Solutions - Cisco AI PODs with FlexPod Datacenter Solution Overview

What if your AI infrastructure could be deployed, scaled, and operated using a fully validated, modular design?

Cisco AI PODs with FlexPod Datacenter provide a pre-tested architecture combining GPU-optimized compute, high-speed networking, and NetApp ONTAP storage. With automation through Cisco Intersight and Nexus Dashboard, the solution delivers predictable performance and operational consistency for AI training and fine-tuning workloads.

Organizations deploying AI training and fine-tuning workloads require infrastructure that delivers high performance, predictable scalability, and end-to-end operational visibility. However, building an AI environment that integrates compute, networking, and storage components at scale is complex, especially when high-throughput datasets, distributed GPUs, and Kubernetes-based platforms are required.

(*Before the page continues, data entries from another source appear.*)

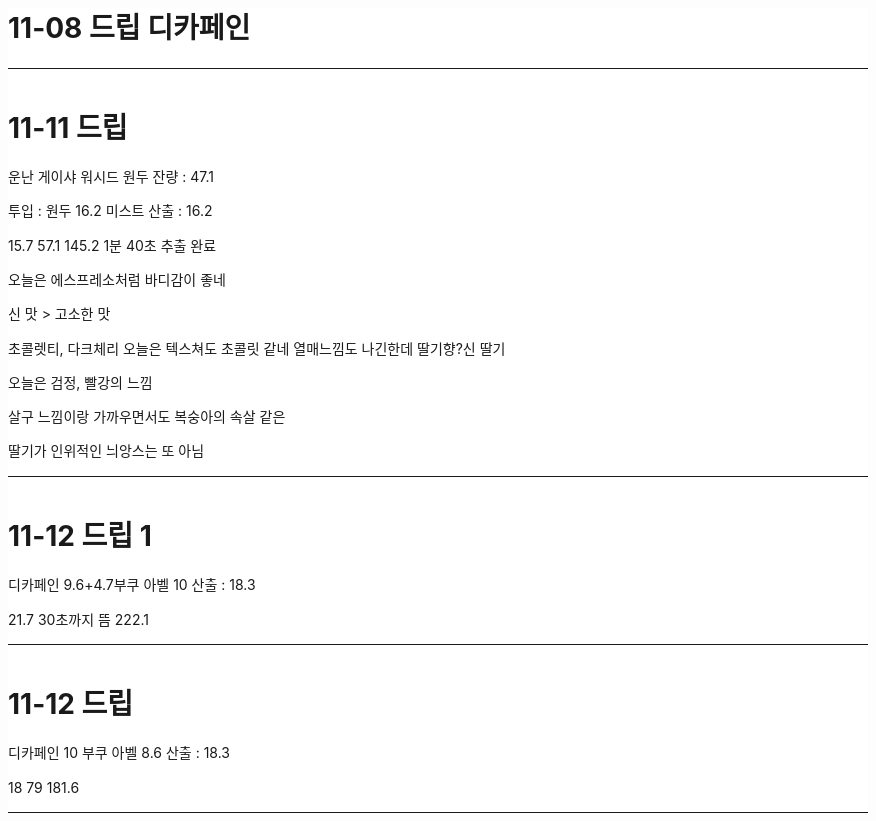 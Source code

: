 
# 11-08 드립 디카페인



---

# 11-11 드립

운난 게이샤 워시드 원두 잔량 : 47.1

투입 : 원두 16.2 미스트 
산출 : 16.2

15.7
57.1
145.2 1분 40초 추출 완료

오늘은 에스프레소처럼 바디감이 좋네

신 맛 > 고소한 맛

초콜렛티, 다크체리
오늘은 텍스쳐도 초콜릿 같네
열매느낌도 나긴한데 딸기향?신 딸기

오늘은 검정, 빨강의 느낌

살구 느낌이랑 가까우면서도 복숭아의 속살 같은

딸기가 인위적인 늬앙스는 또 아님

---

# 11-12 드립 1

디카페인 9.6+4.7부쿠 아벨 10
산출 : 18.3

21.7 30초까지 뜸
222.1

---

# 11-12 드립

디카페인 10 부쿠 아벨 8.6
산출 : 18.3

18
79
181.6

---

Cisco AI PODs with FlexPod Datacenter provide a comprehensive, validated architecture that integrates:

● Cisco UCS^® C885A M8 Rack Servers with 8× NVIDIA H200 GPUs

● Cisco Nexus^® backend (east/west) and frontend (north/south) switching fabrics

● NetApp AFF A90 storage with NFS, RDMA, FlexGroup, and S3 capabilities

● Red Hat OpenShift for containerized workloads

● VIDIA Base Command Manager for workload provisioning

● Cisco Intersight^® and Nexus Dashboard for deployment, monitoring, and lifecycle operations

The solution is designed for AI training and fine-tuning use cases, providing the high-performance data paths, scalable compute infrastructure, and validated storage configurations required for consistent AI workload performance. The design also enables modular expansion as workload demands grow, allowing compute, storage, or network capacity to be added independently.

Benefits

● High-performance data access for AI training
NetApp AFF A90 with NFSv4.1, RDMA, and FlexGroup provides the high-throughput sequential reads required for loading large training datasets and writing checkpoints.

● Scalable GPU infrastructure
Cisco UCS C885A M8 Rack servers with NVIDIA H200 GPUs connect through a fully non-blocking 400G backend fabric, enabling multi-node GPU training and east/west data movement at scale.

● Modular, flexible expansion
The design supports independent scaling of compute, storage, and network bandwidth using a modular leaf-spine architecture.

● Validated, repeatable deployment
The configuration follows Cisco Validated Design (CVD) principles and includes detailed steps for cabling, BIOS configuration, firmware updates, and ONTAP setup.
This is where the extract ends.